Final answer:
Equilibrium during rolling is maintained with no net torque and a constant angular velocity, as seen in rolling without slipping. In heeling, like with boats, equilibrium involves returning to an upright stable position or capsizing in an unstable situation. Rolling equilibrium is influenced by factors such as the object's center of mass acceleration and rotational inertia.
Step-by-step explanation:
How Equilibrium Changes During Rolling and Heeling
When considering rolling motion, we observe that an object may roll without slipping, such as a bicycle wheel or a car tire moving across the pavement. As the object rolls, the point of contact with the ground is momentarily at rest, indicating the presence of static friction, which is essential to avoid slipping. For a rolling object, equilibrium is maintained when there is no net torque and the object moves with a constant angular velocity.
When discussing heeling, often in the context of boats, it refers to the tilt of a vessel due to external forces such as wind or waves.

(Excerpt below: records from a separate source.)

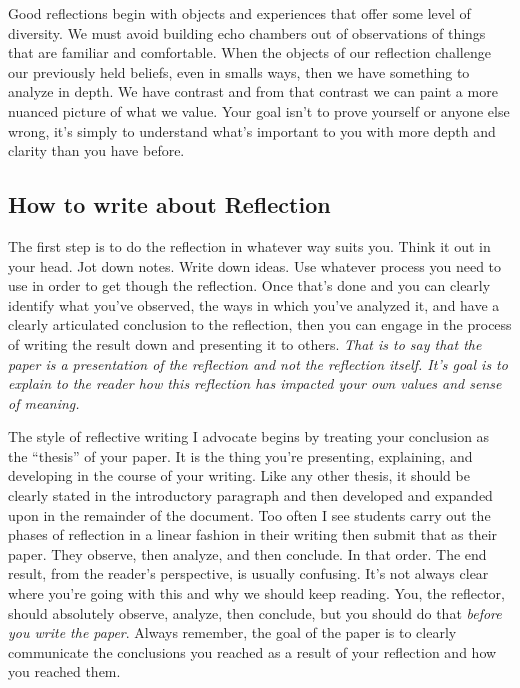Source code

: \documentclass[nobib]{tufte-handout}
\begin{document}
Good reflections begin with objects and experiences that offer some level of diversity. We must avoid building echo chambers out of observations of things that are familiar and comfortable.  When the objects of our reflection challenge our previously held beliefs, even in smalls ways, then we have something to analyze in depth. We have contrast and from that contrast we can paint a more nuanced picture of what we value. Your goal isn't to prove yourself or anyone else wrong, it's simply to understand what's important to you with more depth and clarity than you have before.


\subsection*{How to write about Reflection}

The first step is to do the reflection in whatever way suits you. Think it out in your head. Jot down notes. Write down ideas. Use whatever process you need to use in order to get though the reflection. Once that's done and you can clearly identify what you've observed, the ways in which you've analyzed it, and have a clearly articulated conclusion to the reflection, then you can engage in the process of writing the result down and presenting it to others. \textit{That is to say that the paper is a presentation of the reflection and not the reflection itself. It's goal is to explain to the reader how this reflection has impacted your own values and sense of meaning.}

The style of reflective writing I advocate begins by treating your conclusion as the ``thesis'' of your paper. It is the thing you're presenting, explaining, and developing in the course of your writing. Like any other thesis, it should be clearly stated in the introductory paragraph and then developed and expanded upon in the remainder of the document. Too often I see students carry out the phases of reflection in a linear fashion in their writing then submit that as their paper.  They observe, then analyze, and then conclude.  In that order. The end result, from the reader's perspective, is usually confusing. It's not always clear where you're going with this and why we should keep reading. You, the reflector, should absolutely observe, analyze, then conclude, but you should do that \textit{before you write the paper}.  Always remember, the goal of the paper is to clearly communicate the conclusions you reached as a result of your reflection and how you reached them.
\end{document}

A boat in equilibrium will remain upright, but once it heels, it will either return to its upright position (in the case of a stable equilibrium) or capsize (in an unstable equilibrium).
An example that illustrates the concept of equilibrium is the marble in a bowl. When the bowl is upright, a marble disturbed will oscillate around the stable equilibrium point. In contrast, if the bowl is upside down, and the marble is slightly disturbed, it will not return to the point of equilibrium; this represents an unstable equilibrium point.
The importance of equilibrium in rolling motion is also evident when solving problems involving rolling without slipping, where the acceleration of the center of mass is factored in differently depending on whether an object is sliding or rolling and the object's rotational inertia.